**Dataset entries:**
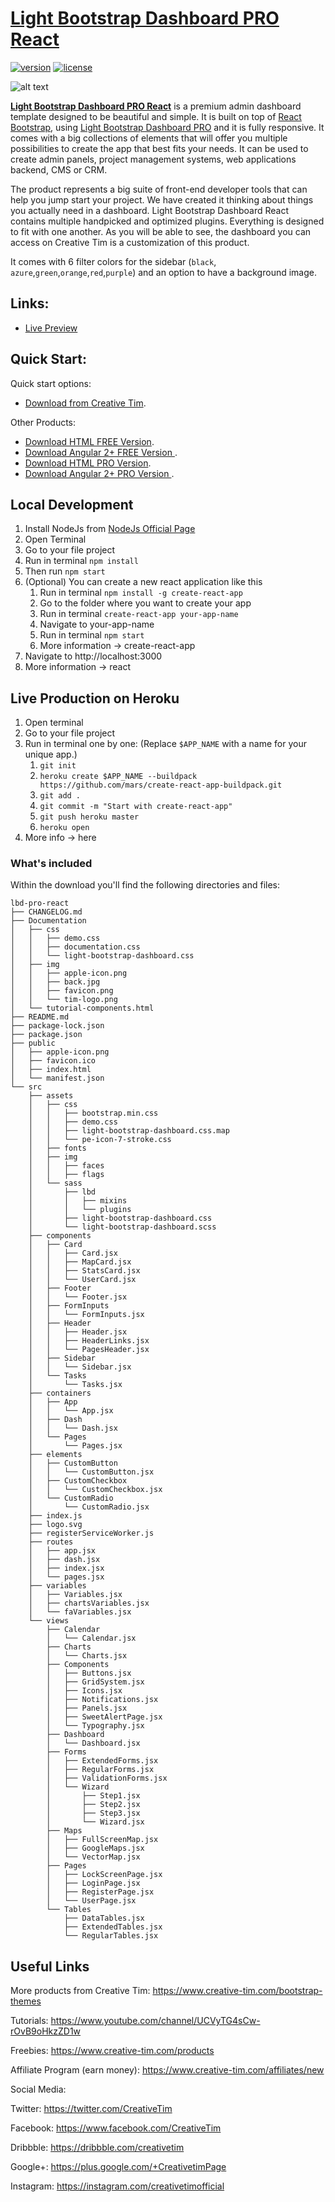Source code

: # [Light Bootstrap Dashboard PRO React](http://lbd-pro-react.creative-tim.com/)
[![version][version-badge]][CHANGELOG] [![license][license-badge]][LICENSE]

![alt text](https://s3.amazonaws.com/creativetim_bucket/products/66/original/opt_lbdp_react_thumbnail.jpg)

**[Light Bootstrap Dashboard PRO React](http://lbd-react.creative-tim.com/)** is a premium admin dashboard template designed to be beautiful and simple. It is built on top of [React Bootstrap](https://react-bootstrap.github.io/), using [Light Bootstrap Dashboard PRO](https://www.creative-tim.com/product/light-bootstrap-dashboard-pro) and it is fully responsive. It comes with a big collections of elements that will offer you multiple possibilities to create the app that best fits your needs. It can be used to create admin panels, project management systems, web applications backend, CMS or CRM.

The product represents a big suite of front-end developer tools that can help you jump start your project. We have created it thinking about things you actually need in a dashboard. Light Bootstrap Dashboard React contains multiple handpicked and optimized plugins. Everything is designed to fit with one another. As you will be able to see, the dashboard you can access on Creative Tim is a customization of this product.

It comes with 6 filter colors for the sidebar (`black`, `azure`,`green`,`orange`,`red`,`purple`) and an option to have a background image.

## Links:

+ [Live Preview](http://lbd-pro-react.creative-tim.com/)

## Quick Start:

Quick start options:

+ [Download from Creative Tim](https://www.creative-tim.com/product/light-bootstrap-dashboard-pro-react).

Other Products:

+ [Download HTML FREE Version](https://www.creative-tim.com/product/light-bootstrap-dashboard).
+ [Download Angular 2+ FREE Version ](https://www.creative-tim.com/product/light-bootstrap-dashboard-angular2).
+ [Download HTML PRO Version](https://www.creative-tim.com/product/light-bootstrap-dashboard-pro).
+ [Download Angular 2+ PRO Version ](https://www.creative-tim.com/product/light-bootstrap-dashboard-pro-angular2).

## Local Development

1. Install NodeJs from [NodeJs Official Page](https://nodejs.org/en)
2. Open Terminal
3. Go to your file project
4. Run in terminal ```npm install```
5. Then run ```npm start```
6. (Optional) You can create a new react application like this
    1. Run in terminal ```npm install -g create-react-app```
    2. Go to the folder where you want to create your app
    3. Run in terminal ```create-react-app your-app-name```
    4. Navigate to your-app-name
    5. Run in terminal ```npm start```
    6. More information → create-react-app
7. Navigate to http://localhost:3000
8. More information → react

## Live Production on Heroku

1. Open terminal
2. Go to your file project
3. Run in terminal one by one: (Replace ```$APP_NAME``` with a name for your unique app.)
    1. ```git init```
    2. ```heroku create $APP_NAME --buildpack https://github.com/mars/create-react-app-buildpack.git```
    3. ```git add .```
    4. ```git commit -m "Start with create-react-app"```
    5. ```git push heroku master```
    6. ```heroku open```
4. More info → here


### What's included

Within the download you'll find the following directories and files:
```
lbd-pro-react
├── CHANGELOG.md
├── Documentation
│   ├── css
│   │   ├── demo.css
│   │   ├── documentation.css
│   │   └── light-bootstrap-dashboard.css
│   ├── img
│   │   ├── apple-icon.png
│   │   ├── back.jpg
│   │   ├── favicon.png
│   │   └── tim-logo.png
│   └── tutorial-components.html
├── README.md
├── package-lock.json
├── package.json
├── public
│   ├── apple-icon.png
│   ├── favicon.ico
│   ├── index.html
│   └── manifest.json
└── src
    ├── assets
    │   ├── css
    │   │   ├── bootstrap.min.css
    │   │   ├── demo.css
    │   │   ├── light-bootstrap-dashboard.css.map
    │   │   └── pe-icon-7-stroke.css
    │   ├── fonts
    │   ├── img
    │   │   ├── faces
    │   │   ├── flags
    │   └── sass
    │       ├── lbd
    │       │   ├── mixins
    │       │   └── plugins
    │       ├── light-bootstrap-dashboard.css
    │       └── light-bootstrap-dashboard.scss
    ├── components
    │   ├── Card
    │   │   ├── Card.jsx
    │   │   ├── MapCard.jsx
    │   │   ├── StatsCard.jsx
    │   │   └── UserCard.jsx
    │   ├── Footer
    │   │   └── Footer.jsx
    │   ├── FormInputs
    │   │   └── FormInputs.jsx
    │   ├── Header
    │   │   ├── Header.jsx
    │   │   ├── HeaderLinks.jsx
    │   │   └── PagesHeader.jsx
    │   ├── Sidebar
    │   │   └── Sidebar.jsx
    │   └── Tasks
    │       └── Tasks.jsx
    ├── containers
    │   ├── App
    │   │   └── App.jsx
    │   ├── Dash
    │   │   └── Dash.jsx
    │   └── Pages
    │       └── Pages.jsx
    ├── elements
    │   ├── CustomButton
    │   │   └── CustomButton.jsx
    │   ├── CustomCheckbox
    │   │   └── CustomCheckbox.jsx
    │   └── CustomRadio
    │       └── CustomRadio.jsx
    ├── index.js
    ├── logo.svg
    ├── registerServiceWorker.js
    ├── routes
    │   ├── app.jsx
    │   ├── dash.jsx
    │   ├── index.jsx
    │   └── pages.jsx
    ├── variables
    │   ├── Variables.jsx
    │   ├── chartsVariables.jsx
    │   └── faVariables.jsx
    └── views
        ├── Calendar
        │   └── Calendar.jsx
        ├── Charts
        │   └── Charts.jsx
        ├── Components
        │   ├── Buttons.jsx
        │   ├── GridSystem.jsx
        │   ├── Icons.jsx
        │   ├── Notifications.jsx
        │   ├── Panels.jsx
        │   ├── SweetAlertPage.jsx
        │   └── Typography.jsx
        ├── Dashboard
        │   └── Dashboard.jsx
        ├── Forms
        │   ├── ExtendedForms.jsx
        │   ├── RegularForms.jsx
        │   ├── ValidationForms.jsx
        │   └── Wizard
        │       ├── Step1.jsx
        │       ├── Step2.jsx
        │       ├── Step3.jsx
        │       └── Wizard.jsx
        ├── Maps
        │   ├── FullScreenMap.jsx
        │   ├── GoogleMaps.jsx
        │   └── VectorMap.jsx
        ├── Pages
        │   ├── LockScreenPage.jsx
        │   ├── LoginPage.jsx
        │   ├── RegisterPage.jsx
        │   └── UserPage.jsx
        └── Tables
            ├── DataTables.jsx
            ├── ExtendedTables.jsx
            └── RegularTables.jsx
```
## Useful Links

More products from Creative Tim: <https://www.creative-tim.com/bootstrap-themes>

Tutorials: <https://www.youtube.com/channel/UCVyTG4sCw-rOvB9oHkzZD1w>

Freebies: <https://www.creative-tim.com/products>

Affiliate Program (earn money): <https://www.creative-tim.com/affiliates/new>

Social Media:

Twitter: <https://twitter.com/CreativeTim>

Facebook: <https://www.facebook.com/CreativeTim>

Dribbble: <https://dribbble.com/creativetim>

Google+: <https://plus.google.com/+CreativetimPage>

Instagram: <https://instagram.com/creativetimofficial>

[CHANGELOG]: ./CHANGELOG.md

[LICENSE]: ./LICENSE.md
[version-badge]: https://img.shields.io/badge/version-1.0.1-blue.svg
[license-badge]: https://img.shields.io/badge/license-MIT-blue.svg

**Your assignment:** Lines from the one with "Freebies: <https://www.creative-tim.com/products>" through the end of the data: set these down exactly, including both ends and nothing more.

**Solved exercise:**
Freebies: <https://www.creative-tim.com/products>

Affiliate Program (earn money): <https://www.creative-tim.com/affiliates/new>

Social Media:

Twitter: <https://twitter.com/CreativeTim>

Facebook: <https://www.facebook.com/CreativeTim>

Dribbble: <https://dribbble.com/creativetim>

Google+: <https://plus.google.com/+CreativetimPage>

Instagram: <https://instagram.com/creativetimofficial>

[CHANGELOG]: ./CHANGELOG.md

[LICENSE]: ./LICENSE.md
[version-badge]: https://img.shields.io/badge/version-1.0.1-blue.svg
[license-badge]: https://img.shields.io/badge/license-MIT-blue.svg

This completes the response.